The theme of Fr. Seraphim’s talk is the basic message that he reiterated throughout the latter part of his life: that the faith of Orthodox Christians must be living, warm and deep within the heart, rather than cold, hard and external. He realized the importance of this idea through his long and arduous years as a missionary, which gave him a penetrating awareness of the needs of contemporary Orthodox Christians and dangers they face.
Faith and Reason
The writings of the Russian philosopher Ivan Kireyevsky contain some basic ideas which are very apropos for us today. The usual argument between faith and reason, he wrote, is not correct. Reason is such a thing that it must be raised up to a higher level, and this is what the Orthodox Church tries to give. By itself, reason does not offer any more than an understanding of this two-dimensional, corporeal realm, with which most of the critics and scholars of the West are occupying themselves. There is something, however, above this. According to Western thinking, if you go "above" this, you usually have to deny reason and "jump into the dark." In Orthodoxy this is not so, for the reason itself is so exposed to Truth that it begins to be elevated above itself.
We will examine how this point relates to contemporary Orthodox Christians, and especially to missionary-minded converts.
There is much discussion in the Orthodox world about the need for people in the West to be converted, for more services in English, for overcoming ethnicism in the Church.
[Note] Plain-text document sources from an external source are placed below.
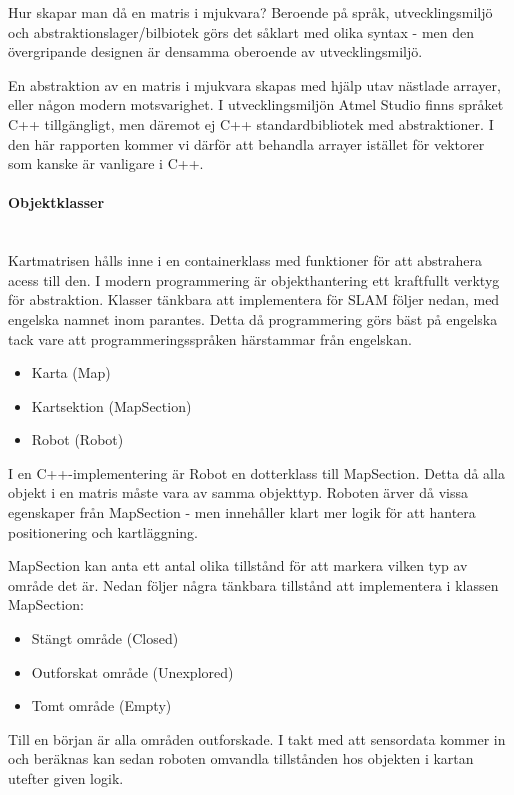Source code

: \documentclass[a4paper,12pt,fleqn]{article}
\begin{document}
Hur skapar man då en matris i mjukvara? Beroende på språk, utvecklingsmiljö och abstraktionslager/bilbiotek görs det såklart med olika syntax - men den övergripande designen är densamma oberoende av utvecklingsmiljö. 

En abstraktion av en matris i mjukvara skapas med hjälp utav nästlade arrayer, eller någon modern motsvarighet. I utvecklingsmiljön Atmel Studio finns språket C++ tillgängligt, men däremot ej C++ standardbibliotek med abstraktioner. I den här rapporten kommer vi därför att behandla arrayer istället för vektorer som kanske är vanligare i C++. 

\paragraph{Objektklasser}
~\\
Kartmatrisen hålls inne i en containerklass med funktioner för att abstrahera acess till den. I modern programmering är objekthantering ett kraftfullt verktyg för abstraktion. Klasser tänkbara att implementera för SLAM följer nedan, med engelska namnet inom parantes. Detta då programmering görs bäst på engelska tack vare att programmeringsspråken härstammar från engelskan. 

\begin{itemize}
	\item Karta (Map)
	\item Kartsektion (MapSection)
	\item Robot (Robot)
\end{itemize}

I en C++-implementering är Robot en dotterklass till MapSection. Detta då alla objekt i en matris måste vara av samma objekttyp. Roboten ärver då vissa egenskaper från MapSection - men innehåller klart mer logik för att hantera positionering och kartläggning. 

MapSection kan anta ett antal olika tillstånd för att markera vilken typ av område det är. Nedan följer några tänkbara tillstånd att implementera i klassen MapSection: 

\begin{itemize}
	\item Stängt område (Closed)
	\item Outforskat område (Unexplored)
	\item Tomt område (Empty)
\end{itemize}

Till en början är alla områden outforskade. I takt med att sensordata kommer in och beräknas kan sedan roboten omvandla tillstånden hos objekten i kartan utefter given logik. 
\end{document}
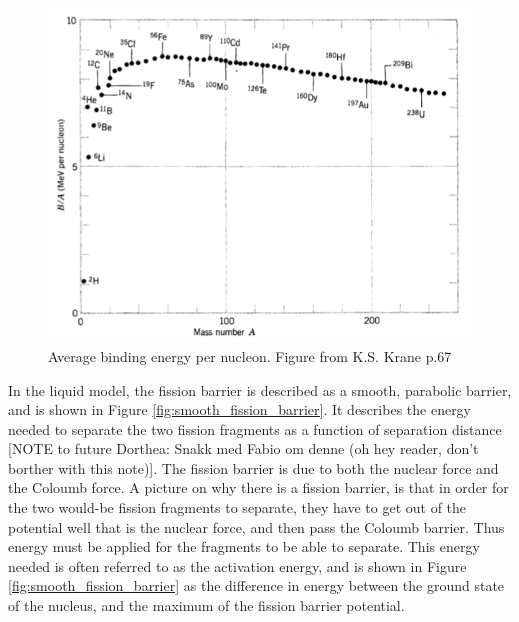 \documentclass[]{article}
\begin{document}
\begin{figure} [tbp]
	\centering
	\includegraphics[scale=0.6]{binding_energy_per_nucleon.png}
	\caption{Average binding energy per nucleon. Figure from K.S. Krane p.67 \cite{Krane1988}}
	\label{fig:binding_energy_per_nucleon}
\end{figure}


 \noindent In the liquid model, the fission barrier is described as a smooth, parabolic barrier, and is shown in Figure \ref{fig:smooth_fission_barrier}. It describes the energy needed to separate the two fission fragments as a function of separation distance \cite{Krane1988} [NOTE to future Dorthea: Snakk med Fabio om denne (oh hey reader, don't borther with this note)]. The fission barrier is due to both the nuclear force and the Coloumb force. A picture on why there is a fission barrier, is that in order for the two would-be fission fragments to separate, they have to get out of the potential well that is the nuclear force, and then pass the Coloumb barrier. Thus energy must be applied for the fragments to be able to separate. This energy needed is often referred to as the activation energy, and is shown in Figure \ref{fig:smooth_fission_barrier} as the difference in energy between the ground state of the nucleus, and the maximum of the fission barrier potential. 
 
 \par
 \vspace{3mm}
 
\end{document}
This positive missionary fervor is a very good sign (except, of course, when negative comments are made). In fact, as Archimandrite Constantine (of Jordanville) often said, the best time for missionary activity is right now, because the less Christian America becomes, the more the Orthodox mission increases. Our positive missionary fervor, however, must be guided by an awareness of the times in which we live, so that we will know how to save our souls and save others.
It is natural for those who are in the Church of Christ, realizing what it means to be Orthodox, not to be satisfied with just having it for themselves. Knowing that Orthodoxy is the Truth for all peoples, they want it for others: for their own friends and relatives, and for whoever may have their heart open to it. Yet, as we look about us today, we see the Orthodox Church so hemmed in by Communist persecution in one place and by worldliness in another. The situation is, of course, worse in the West, which is occupied by worldliness. Under Communism, one can suffer for Christ and at least bring something good out of that; whereas, under the influence of worldliness, Orthodox Christianity loses its savor and the believers become just like anybody else. In the latter case, many Protestants put many Orthodox to shame, since they have fervor and love for Christ without even knowing what the Church of Christ is.
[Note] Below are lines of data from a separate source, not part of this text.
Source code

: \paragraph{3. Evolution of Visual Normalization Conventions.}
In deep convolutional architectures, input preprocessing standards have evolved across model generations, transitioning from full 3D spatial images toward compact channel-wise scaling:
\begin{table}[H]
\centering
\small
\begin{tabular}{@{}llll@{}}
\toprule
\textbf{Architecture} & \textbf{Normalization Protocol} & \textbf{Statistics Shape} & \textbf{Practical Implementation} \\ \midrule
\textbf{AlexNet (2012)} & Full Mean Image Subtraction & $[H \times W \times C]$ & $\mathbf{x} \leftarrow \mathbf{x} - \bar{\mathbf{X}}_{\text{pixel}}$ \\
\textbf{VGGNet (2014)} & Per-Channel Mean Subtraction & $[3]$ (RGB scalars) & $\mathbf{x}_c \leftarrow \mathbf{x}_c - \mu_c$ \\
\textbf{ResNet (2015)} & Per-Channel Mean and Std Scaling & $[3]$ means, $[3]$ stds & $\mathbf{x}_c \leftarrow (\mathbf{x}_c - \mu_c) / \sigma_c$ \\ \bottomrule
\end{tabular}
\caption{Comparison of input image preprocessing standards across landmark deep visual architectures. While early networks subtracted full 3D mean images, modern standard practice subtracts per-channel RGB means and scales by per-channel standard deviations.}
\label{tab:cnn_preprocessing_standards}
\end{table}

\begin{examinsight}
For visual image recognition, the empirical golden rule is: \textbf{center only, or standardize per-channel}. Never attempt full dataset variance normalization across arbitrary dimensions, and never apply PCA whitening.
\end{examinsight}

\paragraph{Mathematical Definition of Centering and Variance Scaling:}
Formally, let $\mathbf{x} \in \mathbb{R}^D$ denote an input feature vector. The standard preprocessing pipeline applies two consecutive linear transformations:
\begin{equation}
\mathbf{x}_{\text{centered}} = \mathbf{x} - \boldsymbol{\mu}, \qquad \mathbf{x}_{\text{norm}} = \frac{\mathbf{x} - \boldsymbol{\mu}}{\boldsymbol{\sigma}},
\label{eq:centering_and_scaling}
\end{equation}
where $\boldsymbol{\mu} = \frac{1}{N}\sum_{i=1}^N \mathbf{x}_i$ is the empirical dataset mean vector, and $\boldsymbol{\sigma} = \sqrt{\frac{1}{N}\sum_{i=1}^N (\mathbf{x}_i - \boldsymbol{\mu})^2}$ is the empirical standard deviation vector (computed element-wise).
These situations, however, should not cause the slightest difference in our missionary fervor. (And the same may be said for the situation, faced by many English-speaking converts, of having to attend services in a foreign language.) We must remember that Christ expects from us not missionary fervor, but a changed life and a warm heart. The missionary fervor is on a secondary level, on the external side. We see numerous examples of people with great missionary fervor who did not place first the internal side of changing themselves, warming their hearts and raising their minds to a higher level, as Kireyevsky describes. These people became "burnt out" and fruitless, and some of them even left the Church.
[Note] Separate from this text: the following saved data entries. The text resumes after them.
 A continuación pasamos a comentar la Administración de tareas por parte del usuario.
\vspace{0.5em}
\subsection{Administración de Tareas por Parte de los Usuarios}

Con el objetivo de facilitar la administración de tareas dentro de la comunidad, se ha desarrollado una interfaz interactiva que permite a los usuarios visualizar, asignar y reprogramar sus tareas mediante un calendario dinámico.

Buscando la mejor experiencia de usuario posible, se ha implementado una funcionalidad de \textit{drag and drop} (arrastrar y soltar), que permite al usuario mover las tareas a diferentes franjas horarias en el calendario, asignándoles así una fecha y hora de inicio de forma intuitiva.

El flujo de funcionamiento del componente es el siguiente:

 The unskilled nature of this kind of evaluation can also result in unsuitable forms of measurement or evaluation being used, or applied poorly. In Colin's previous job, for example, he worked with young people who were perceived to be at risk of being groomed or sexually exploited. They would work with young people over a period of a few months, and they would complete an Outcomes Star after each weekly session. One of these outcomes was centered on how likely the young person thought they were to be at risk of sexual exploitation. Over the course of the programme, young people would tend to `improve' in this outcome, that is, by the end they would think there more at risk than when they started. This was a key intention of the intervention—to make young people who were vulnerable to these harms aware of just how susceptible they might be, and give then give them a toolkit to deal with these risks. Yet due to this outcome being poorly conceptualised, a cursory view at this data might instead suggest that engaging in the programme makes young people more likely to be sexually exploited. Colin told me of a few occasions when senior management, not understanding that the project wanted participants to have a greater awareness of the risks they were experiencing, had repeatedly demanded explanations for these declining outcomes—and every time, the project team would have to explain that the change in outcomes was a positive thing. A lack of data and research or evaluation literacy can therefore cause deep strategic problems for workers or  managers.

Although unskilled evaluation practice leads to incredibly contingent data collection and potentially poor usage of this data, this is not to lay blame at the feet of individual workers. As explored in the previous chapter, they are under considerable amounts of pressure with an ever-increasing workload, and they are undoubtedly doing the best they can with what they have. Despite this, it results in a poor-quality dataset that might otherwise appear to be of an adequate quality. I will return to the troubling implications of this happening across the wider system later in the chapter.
How does one begin to place first things first? We can learn from problems in contemporary Orthodoxy which show the results of setting wrong priorities.
Our Brotherhood is in contact with many people in Greece, and we receive very heartfelt letters from them. They tell us important things about the present state of Greece, where, since the 1920's, there has been a division between the new calendar Church, which goes the way of the world, and the old calendar Church, which wants to he faithful to the Holy Fathers. Lately, the old calendar Church has been getting some influential converts, and they have a fervent missionary spirit similar to that of our young Americans who want to open up Orthodoxy to their fellow countrymen.
Where can this fervor lead? In Greece, fervor for the canons and the Holy Fathers has produced some extremely unpleasant, bad results. Group after group begins to cut themselves off because they consider the others not fervent enough. Each one accuses the others of not emphasizing the right things, of not having the proper relationship with other Orthodox Churches, etc.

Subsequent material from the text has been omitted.